Dick n'ajouta rien. Se retournant à moitié en direction du canon toujours pointé sur lui, il fixa son regard sur Alfred et attendit, essayant à toutes forces de garder son imagination loin du potentiel buffet mortuaire de Widjet.

- Your turn, Almost God », grommela-t-il finalement, un soupçon de menace dans la voix, tant pour marquer son indifférence apparente face à la situation que pour masquer le fou rire interne qui l’agitait depuis qu’il avait imaginé les muffins de farine complète au cœur d’artichaut que les serveuses du Fruit’s Paradise ne manqueraient pas de confectionner à partir de la dépouille de leur patron. Le pire était que Dick était prêt à parié que même cuisiné avec amour, Widj’ serait toujours aussi imbouffable que de son vivant.

Gardant son arme pointée sur la nuque du détective, le vigile fit glisser ses yeux de côté, cherchant le regard d'Antonia. Celle-ci hocha imperceptiblement la tête.

« Bon, gémit Alfred de sa voix de fausset. Ses pupilles voyageaient désormais sans relâche d'Antonia à Dick et de Dick à Antonia, comme deux balanciers d’une pendule folle. De toute façon, je te flingue après. Il marqua une pause pour déglutir bruyamment et reprit : Moi c'est ma mère que ce salaud a tué avec ses machinations pourries. Il a monté un reportage où il racontait que les personnes âgées revendaient de la drogue, et il a filmé ma mère.
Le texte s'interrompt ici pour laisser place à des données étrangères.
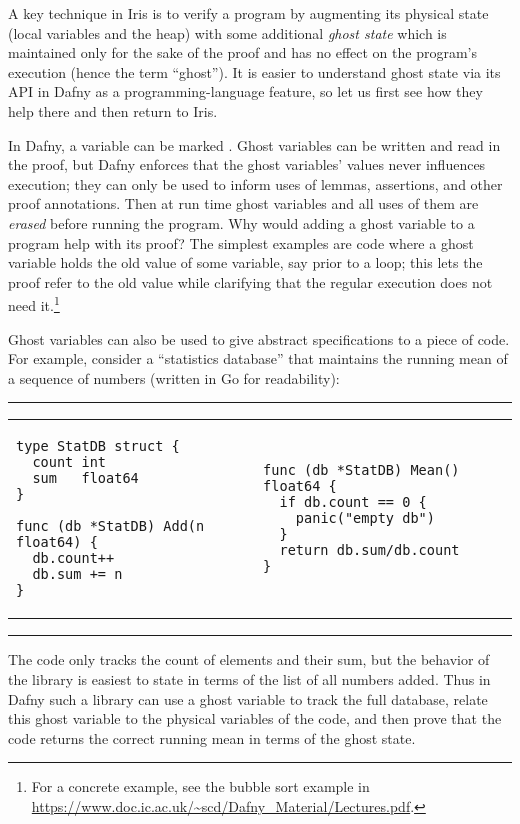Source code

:A key technique in Iris is to verify a program by augmenting its
physical state (local variables and the heap) with some additional \emph{ghost
state} which is maintained only for the sake of the proof and has no effect on
the program's execution (hence the term ``ghost''). It is easier to understand
ghost state via its API in Dafny as a programming-language feature, so let
us first see how they help there and then return to Iris.

In Dafny, a variable can be marked . Ghost variables can be written
and read in the proof, but Dafny enforces that the ghost variables' values never
influences execution; they can only be used to inform uses of lemmas,
assertions, and other proof annotations. Then at run time ghost variables and all
uses of them are \emph{erased} before running the program. Why would adding a
ghost variable to a program help with its proof? The simplest examples are code
where a ghost variable holds the old value of some variable, say prior to a
loop; this lets the proof refer to the old value while clarifying that the
regular execution does not need it.\footnote{For a concrete example, see the
bubble sort example in
\url{https://www.doc.ic.ac.uk/~scd/Dafny_Material/Lectures.pdf}.}

\pagebreak[1]
Ghost variables can also be used to give abstract specifications to a piece of
code. For example, consider a ``statistics database'' that maintains the running
mean of a sequence of numbers (written in Go for readability):
\nopagebreak
\vspace{\baselineskip}
\hrule\nopagebreak
\vspace{-12pt}\nopagebreak
\noindent\begin{tabular}{p{} p{}}
\begin{verbatim}
type StatDB struct {
  count int
  sum   float64
}

func (db *StatDB) Add(n float64) {
  db.count++
  db.sum += n
}
\end{verbatim}
&
\begin{verbatim}
func (db *StatDB) Mean() float64 {
  if db.count == 0 {
    panic("empty db")
  }
  return db.sum/db.count
}
\end{verbatim}
\end{tabular}
\vspace{-8pt}
\hrule
\vspace{\baselineskip}

The code only tracks the count of elements and
their sum, but the behavior of the library is easiest to state in terms of the list of all
numbers added. Thus in Dafny such a library can use a ghost variable to track
the full database, relate this ghost variable to the physical variables
of the code, and then prove that the code returns the correct running mean in
terms of the ghost state.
Elle allait au marché avec son cabas et il a dit qu'elle faisait le tour du quartier pour revendre de la drogue aux enfants !

Sur le dernier mot, la voix d'Alfred s'envola dans les aigus. Quatre regards plus ou moins interrogateurs se tournèrent d'un coup vers lui tandis qu'il levait en hâte une main et la collait à sa gorge, comme pour essayer de faire redescendre ses cordes vocales de là où elles s'étaient perchées.
Quand il recommença à parler, les mots se précipitèrent hors de sa bouche en brusques paquets aigus :

-Après les voisins ont refusé de lui parler. Mais le pire, c'est que des trafiquants d'un autre quartier ont pris ce faux journaliste au sérieux, et ils sont venus à la maison chercher la drogue. Et ils ont tué ma mère !

En prononçant cette dernière phrase, Alfred commit l'erreur que Dick attendait : en un geste d'infinie douleur, il tendit ses mains devant lui. La visée du revolver s'écarta un bref instant de la nuque du détective. Celui-ci n'avait pas besoin de plus.